Ministers have been clear that they intend it to remain world-leading in the future and, as a minimum, to retain our existing standards of animal welfare once we have left the EU. In the latest Agriculture Bill I welcome moves to reward farmers who go beyond legislative requirements for their animals’ welfare.
We will maintain high animal welfare in any trade deal that we conclude post-Brexit. It is not only right morally but also because it is the pragmatic, economic thing to do. Britain and the individual nations of the United Kingdom will succeed in the future on the basis that the products that we produce are known worldwide for the high-quality standards that lie behind them.
I am told that the Government is currently reflecting on concerns about the Bill raised during Committee Stage, as well as those raised by colleagues and interested parties. I look forward to the Bill coming back to the House, at which point I will have the opportunity to vote on any amendments brought forward there.

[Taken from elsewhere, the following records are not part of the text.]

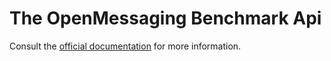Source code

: # The OpenMessaging Benchmark Api


Consult the [official documentation](http://openmessaging.cloud/docs/benchmarks/) for more information.
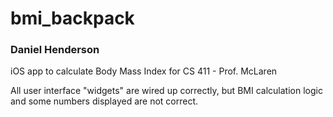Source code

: # bmi_backpack
### Daniel Henderson

iOS app to calculate Body Mass Index
for CS 411 - Prof. McLaren

All user interface "widgets" are wired up correctly, but BMI calculation logic and some numbers displayed are not correct.


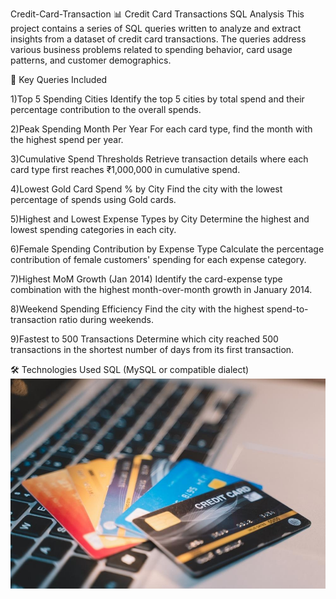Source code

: Credit-Card-Transaction
📊 Credit Card Transactions SQL Analysis This project contains a series of SQL queries written to analyze and extract insights from a dataset of credit card transactions. The queries address various business problems related to spending behavior, card usage patterns, and customer demographics.

📌 Key Queries Included

1)Top 5 Spending Cities Identify the top 5 cities by total spend and their percentage contribution to the overall spends.

2)Peak Spending Month Per Year For each card type, find the month with the highest spend per year.

3)Cumulative Spend Thresholds Retrieve transaction details where each card type first reaches ₹1,000,000 in cumulative spend.

4)Lowest Gold Card Spend % by City Find the city with the lowest percentage of spends using Gold cards.

5)Highest and Lowest Expense Types by City Determine the highest and lowest spending categories in each city.

6)Female Spending Contribution by Expense Type Calculate the percentage contribution of female customers' spending for each expense category.

7)Highest MoM Growth (Jan 2014) Identify the card-expense type combination with the highest month-over-month growth in January 2014.

8)Weekend Spending Efficiency Find the city with the highest spend-to-transaction ratio during weekends.

9)Fastest to 500 Transactions Determine which city reached 500 transactions in the shortest number of days from its first transaction.

🛠 Technologies Used SQL (MySQL or compatible dialect)
![image alt](https://github.com/soumenbhattacharya1991/Credit_Card_Transaction/blob/702f891a4c595735a569b196154262f999c60404/Credit-Card-Transaction%20image.jpg)
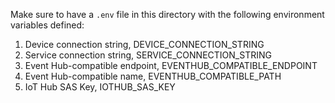Make sure to have a `.env` file in this directory with the following environment variables defined:
1. Device connection string, DEVICE_CONNECTION_STRING
2. Service connection string, SERVICE_CONNECTION_STRING
3. Event Hub-compatible endpoint, EVENTHUB_COMPATIBLE_ENDPOINT 
4. Event Hub-compatible name, EVENTHUB_COMPATIBLE_PATH
5. IoT Hub SAS Key, IOTHUB_SAS_KEY
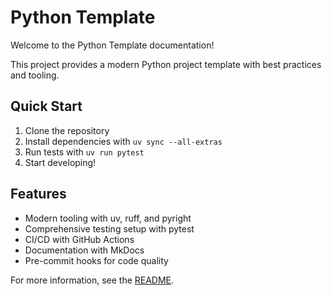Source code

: # Python Template

Welcome to the Python Template documentation!

This project provides a modern Python project template with best practices and tooling.

## Quick Start

1. Clone the repository
2. Install dependencies with `uv sync --all-extras`
3. Run tests with `uv run pytest`
4. Start developing!

## Features

- Modern tooling with uv, ruff, and pyright
- Comprehensive testing setup with pytest
- CI/CD with GitHub Actions
- Documentation with MkDocs
- Pre-commit hooks for code quality

For more information, see the [README](https://github.com/NoeFontana/python-template/blob/main/README.md).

It is absolutely vital that people across the UK have confidence in the food they eat. I therefore welcome the Government's very clear commitment that any future trade agreements must uphold the UK's high levels of food safety, animal welfare standards, and environmental protection. Ministers have made clear these standards will not be watered down in pursuit of any trade deal once the UK leaves the EU.

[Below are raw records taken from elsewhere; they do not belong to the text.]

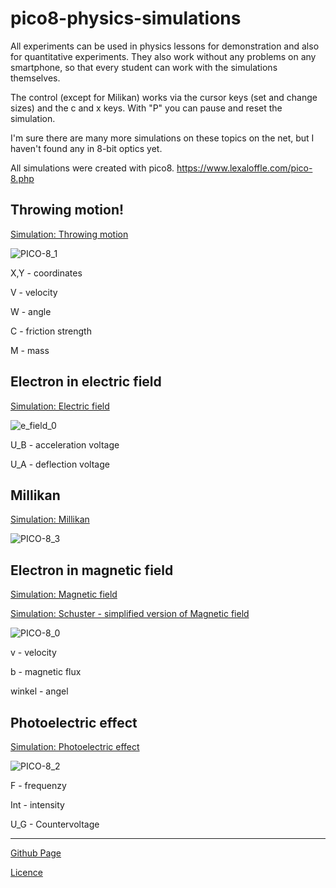 # pico8-physics-simulations

All experiments can be used in physics lessons for demonstration and also for quantitative experiments.
They also work without any problems on any smartphone, so that every student can work with the simulations themselves.

The control (except for Milikan) works via the cursor keys (set and change sizes) and the c and x keys. With "P" you can pause and reset the simulation.

I'm sure there are many more simulations on these topics on the net, but I haven't found any in 8-bit optics yet. 

All simulations were created with pico8.
https://www.lexaloffle.com/pico-8.php

## Throwing motion!

[Simulation: Throwing motion](https://heilaut.github.io/pico8-physics-simulations/html/wurf.html)

![PICO-8_1](https://user-images.githubusercontent.com/66202132/175114621-dffac21c-d715-4c7f-9219-a26d11c25e44.gif)

X,Y - coordinates

V - velocity

W - angle

C - friction strength

M - mass


## Electron in electric field

[Simulation: Electric field](https://heilaut.github.io/pico8-physics-simulations/html/e-field.html)

![e_field_0](https://user-images.githubusercontent.com/66202132/175114809-d7eb6fc3-3e54-4b0a-a031-4d0c170e5fbb.gif)

U_B - acceleration voltage

U_A - deflection voltage


## Millikan

[Simulation: Millikan](https://heilaut.github.io/pico8-physics-simulations/html/millikan.html)

![PICO-8_3](https://user-images.githubusercontent.com/66202132/175114830-0340d5e6-2cbf-439f-a47f-04ebf0ff62fc.gif)


## Electron in magnetic field

[Simulation: Magnetic field](https://heilaut.github.io/pico8-physics-simulations/html/b-field.html)

[Simulation: Schuster - simplified version of Magnetic field](https://heilaut.github.io/pico8-physics-simulations/html/schuster.html)

![PICO-8_0](https://user-images.githubusercontent.com/66202132/175114861-0af0c594-437e-4fc3-bc18-6ad08a1b9275.gif)

v - velocity

b - magnetic flux

winkel - angel


## Photoelectric effect

[Simulation: Photoelectric effect](https://heilaut.github.io/pico8-physics-simulations/html/photoeffekt.html)

![PICO-8_2](https://user-images.githubusercontent.com/66202132/175114897-83c20789-c708-4329-bc47-5135f454c705.gif)

F - frequenzy

Int - intensity

U_G - Countervoltage




----
[Github Page ](https://github.com/HeiLaut/pico8-physics-simulations)


[Licence](https://github.com/HeiLaut/pico8-physics-simulations/blob/main/licence)
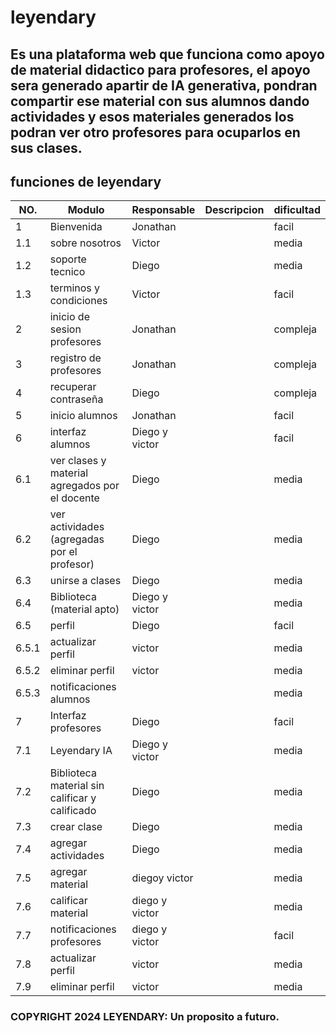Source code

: # leyendary
## Es una plataforma web que funciona como apoyo de material didactico para profesores, el apoyo sera generado apartir de IA generativa, pondran compartir ese material con sus alumnos dando actividades y esos materiales generados los podran ver otro profesores para ocuparlos en sus clases.
## funciones de leyendary
|NO.|Modulo|Responsable|Descripcion|dificultad|
|---|------|-----------|-----------|----------|
|1  |Bienvenida|Jonathan||facil|
|1.1|sobre nosotros|Victor||media|
|1.2|soporte tecnico|Diego||media|
|1.3|terminos y condiciones|Victor||facil|
|2  |inicio de sesion profesores|Jonathan||compleja|
|3  |registro de profesores|Jonathan||compleja|
|4  |recuperar contraseña|Diego||compleja|
|5  |inicio alumnos|Jonathan||facil|
|6  |interfaz alumnos|Diego y victor||facil|
|6.1|ver clases y material agregados por el docente|Diego||media|
|6.2|ver actividades (agregadas por el profesor)|Diego||media|
|6.3|unirse a clases|Diego||media|
|6.4|Biblioteca (material apto)|Diego y victor||media|
|6.5|perfil|Diego||facil|
|6.5.1|actualizar perfil|victor||media|
|6.5.2|eliminar perfil|victor||media|
|6.5.3|notificaciones alumnos|||media|
|7|Interfaz profesores|Diego||facil|
|7.1|Leyendary IA|Diego y victor||media|
|7.2|Biblioteca material sin calificar y calificado|Diego||media|
|7.3|crear clase|Diego||media|
|7.4|agregar actividades|Diego||media|
|7.5|agregar material|diegoy victor||media|
|7.6|calificar material|diego y victor||media|
|7.7|notificaciones profesores|diego y victor||facil|
|7.8|actualizar perfil|victor||media|
|7.9|eliminar perfil|victor||media|
### COPYRIGHT 2024 LEYENDARY: Un proposito a futuro.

Public consultations will be run ahead of any negotiations for new trade agreements, while any final agreement will be scrutinised and ratified by Parliament. These measures will ensure that both Parliament and the public can have their say on the content of any potential new trade agreements, including in the area of food standards. I am aware consultations have already taken place in the US, New Zealand and Australia, as well as with the Comprehensive and Progressive Agreement for Trans-Pacific Partnership (CPTPP).
I am encouraged by the Government's commitment to uphold our high food standards, ensuring we will all continue to have confidence in the food we eat.